START Input records

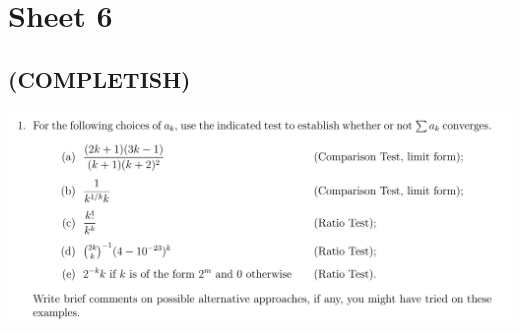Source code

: \documentclass[12pt]{article}
\begin{document}


\section{Sheet 6}

\subsection{(COMPLETISH)}
\begin{mdframed}
\includegraphics[width=400pt]{img/analysis--oxford-M2-I-6-1.png}
\end{mdframed}
\end{document}
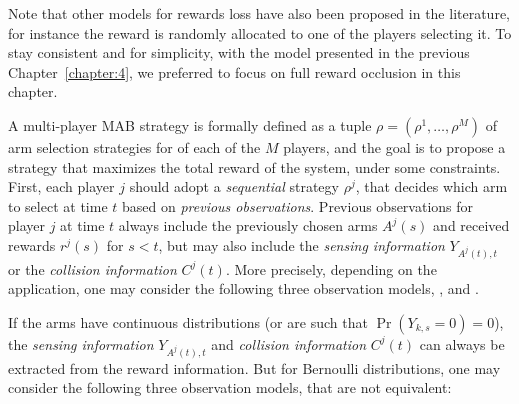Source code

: Note that other models for rewards loss have also been proposed in the literature, for instance the reward is randomly allocated to one of the players selecting it.
To stay consistent and for simplicity, with the model presented in the previous Chapter~\ref{chapter:4},
we preferred to focus on full reward occlusion in this chapter.


A multi-player MAB strategy is formally defined as a tuple $\rho = (\rho^1,\dots,\rho^M)$ of arm selection strategies for of each of the $M$ players, and the goal is to propose a strategy that maximizes the total reward of the system, under some constraints.
First, each player $j$ should adopt a \emph{sequential} strategy $\rho^j$, that decides which arm to select at time $t$ based on \emph{previous observations}.
Previous observations for player $j$ at time $t$ always include the previously chosen arms $A^j(s)$ and received rewards $r^j(s)$ for $s<t$, but may also include the \emph{sensing information} $Y_{A^j(t),t}$ or the \emph{collision information} $C^j(t)$.
More precisely, depending on the application, one may consider the following three observation models, \modelun, \modeldeux{} and \modeltrois.

If the arms have continuous distributions (or are such that  $\Pr(Y_{k,s}=0)=0$), the \emph{sensing information} $Y_{A^j(t),t}$ and \emph{collision information} $C^j(t)$ can always be extracted from the reward information.
But for Bernoulli distributions, one may consider the following three observation models, that are not equivalent:

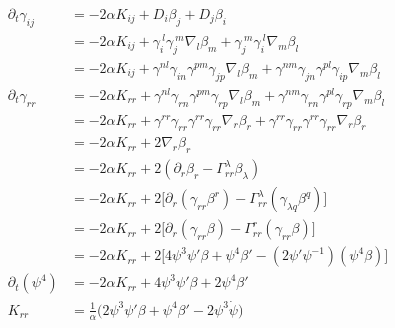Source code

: \documentclass[12pt]{article}
\numberwithin{equation}{section}
\begin{document}
\begin{equation}
\begin{aligned}
\partial_t \gamma_{ij} &= -2 \alpha K_{ij} + D_i \beta_j + D_j \beta_i \\
&= -2 \alpha K_{ij} + \gamma_{i}^{~l} \gamma_{j}^{~m} \nabla_l \beta_m + \gamma_j^{~m} \gamma_i^{~l} \nabla_m \beta_l \\
&= -2 \alpha K_{ij} + \gamma^{n l} \gamma_{i n} \gamma^{p m} \gamma_{j p} \nabla_l \beta_m + \gamma^{n m} \gamma_{j n} \gamma^{p l} \gamma_{i p} \nabla_m \beta_l \\
\partial_t \gamma_{r r} &= -2 \alpha K_{rr} + \gamma^{n l} \gamma_{r n} \gamma^{p m} \gamma_{r p} \nabla_l \beta_m + \gamma^{n m} \gamma_{r n} \gamma^{p l} \gamma_{r p} \nabla_m \beta_l \\
&= -2 \alpha K_{rr} + \gamma^{r r} \gamma_{r r} \gamma^{r r} \gamma_{r r} \nabla_r \beta_r + \gamma^{r r} \gamma_{r r} \gamma^{r r} \gamma_{r r} \nabla_r \beta_r \\
&= -2 \alpha K_{rr} + 2 \nabla_r \beta_r \\
&= -2 \alpha K_{rr} + 2 (\partial_r \beta_r - \Gamma^{\lambda}_{rr} \beta_\lambda) \\
&= -2 \alpha K_{rr} + 2 \Big[ \partial_r (\gamma_{rr} \beta^r) - \Gamma^{\lambda}_{rr} (\gamma_{\lambda q} \beta^{q}) \Big] \\
&= -2 \alpha K_{rr} + 2 \Big[ \partial_r (\gamma_{rr} \beta) - \Gamma^{r}_{rr} (\gamma_{r r} \beta) \Big] \\
&= -2 \alpha K_{rr} + 2 \Big[ 4 \psi^3 \psi' \beta + \psi^4 \beta' - (2\psi' \psi^{-1}) (\psi^4 \beta) \Big] \\
\partial_t (\psi^4) &= -2 \alpha K_{rr} + 4 \psi^3 \psi' \beta + 2 \psi^4 \beta' \\
K_{rr} &= \frac{1}{\alpha} \Big( 2 \psi^3 \psi' \beta + \psi^4 \beta' - 2 \psi^3 \dot{\psi} \Big) \\
\end{aligned}
\end{equation}
\end{document}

END Input records

> _Your goal_:
All records, pictures excluded: copy them exactly.

> _Output for this exercise_:
Source code

: \documentclass[12pt]{article}
\begin{document}


\section{Sheet 6}

\subsection{(COMPLETISH)}
\begin{mdframed}
\includegraphics[width=400pt]{img/analysis--oxford-M2-I-6-1.png}
\end{mdframed}
\end{document}
Source code

: Note that other models for rewards loss have also been proposed in the literature, for instance the reward is randomly allocated to one of the players selecting it.
To stay consistent and for simplicity, with the model presented in the previous Chapter~\ref{chapter:4},
we preferred to focus on full reward occlusion in this chapter.


A multi-player MAB strategy is formally defined as a tuple $\rho = (\rho^1,\dots,\rho^M)$ of arm selection strategies for of each of the $M$ players, and the goal is to propose a strategy that maximizes the total reward of the system, under some constraints.
First, each player $j$ should adopt a \emph{sequential} strategy $\rho^j$, that decides which arm to select at time $t$ based on \emph{previous observations}.
Previous observations for player $j$ at time $t$ always include the previously chosen arms $A^j(s)$ and received rewards $r^j(s)$ for $s<t$, but may also include the \emph{sensing information} $Y_{A^j(t),t}$ or the \emph{collision information} $C^j(t)$.
More precisely, depending on the application, one may consider the following three observation models, \modelun, \modeldeux{} and \modeltrois.

If the arms have continuous distributions (or are such that  $\Pr(Y_{k,s}=0)=0$), the \emph{sensing information} $Y_{A^j(t),t}$ and \emph{collision information} $C^j(t)$ can always be extracted from the reward information.
But for Bernoulli distributions, one may consider the following three observation models, that are not equivalent:

Source code

: \documentclass[12pt]{article}
\numberwithin{equation}{section}
\begin{document}
\begin{equation}
\begin{aligned}
\partial_t \gamma_{ij} &= -2 \alpha K_{ij} + D_i \beta_j + D_j \beta_i \\
&= -2 \alpha K_{ij} + \gamma_{i}^{~l} \gamma_{j}^{~m} \nabla_l \beta_m + \gamma_j^{~m} \gamma_i^{~l} \nabla_m \beta_l \\
&= -2 \alpha K_{ij} + \gamma^{n l} \gamma_{i n} \gamma^{p m} \gamma_{j p} \nabla_l \beta_m + \gamma^{n m} \gamma_{j n} \gamma^{p l} \gamma_{i p} \nabla_m \beta_l \\
\partial_t \gamma_{r r} &= -2 \alpha K_{rr} + \gamma^{n l} \gamma_{r n} \gamma^{p m} \gamma_{r p} \nabla_l \beta_m + \gamma^{n m} \gamma_{r n} \gamma^{p l} \gamma_{r p} \nabla_m \beta_l \\
&= -2 \alpha K_{rr} + \gamma^{r r} \gamma_{r r} \gamma^{r r} \gamma_{r r} \nabla_r \beta_r + \gamma^{r r} \gamma_{r r} \gamma^{r r} \gamma_{r r} \nabla_r \beta_r \\
&= -2 \alpha K_{rr} + 2 \nabla_r \beta_r \\
&= -2 \alpha K_{rr} + 2 (\partial_r \beta_r - \Gamma^{\lambda}_{rr} \beta_\lambda) \\
&= -2 \alpha K_{rr} + 2 \Big[ \partial_r (\gamma_{rr} \beta^r) - \Gamma^{\lambda}_{rr} (\gamma_{\lambda q} \beta^{q}) \Big] \\
&= -2 \alpha K_{rr} + 2 \Big[ \partial_r (\gamma_{rr} \beta) - \Gamma^{r}_{rr} (\gamma_{r r} \beta) \Big] \\
&= -2 \alpha K_{rr} + 2 \Big[ 4 \psi^3 \psi' \beta + \psi^4 \beta' - (2\psi' \psi^{-1}) (\psi^4 \beta) \Big] \\
\partial_t (\psi^4) &= -2 \alpha K_{rr} + 4 \psi^3 \psi' \beta + 2 \psi^4 \beta' \\
K_{rr} &= \frac{1}{\alpha} \Big( 2 \psi^3 \psi' \beta + \psi^4 \beta' - 2 \psi^3 \dot{\psi} \Big) \\
\end{aligned}
\end{equation}
\end{document}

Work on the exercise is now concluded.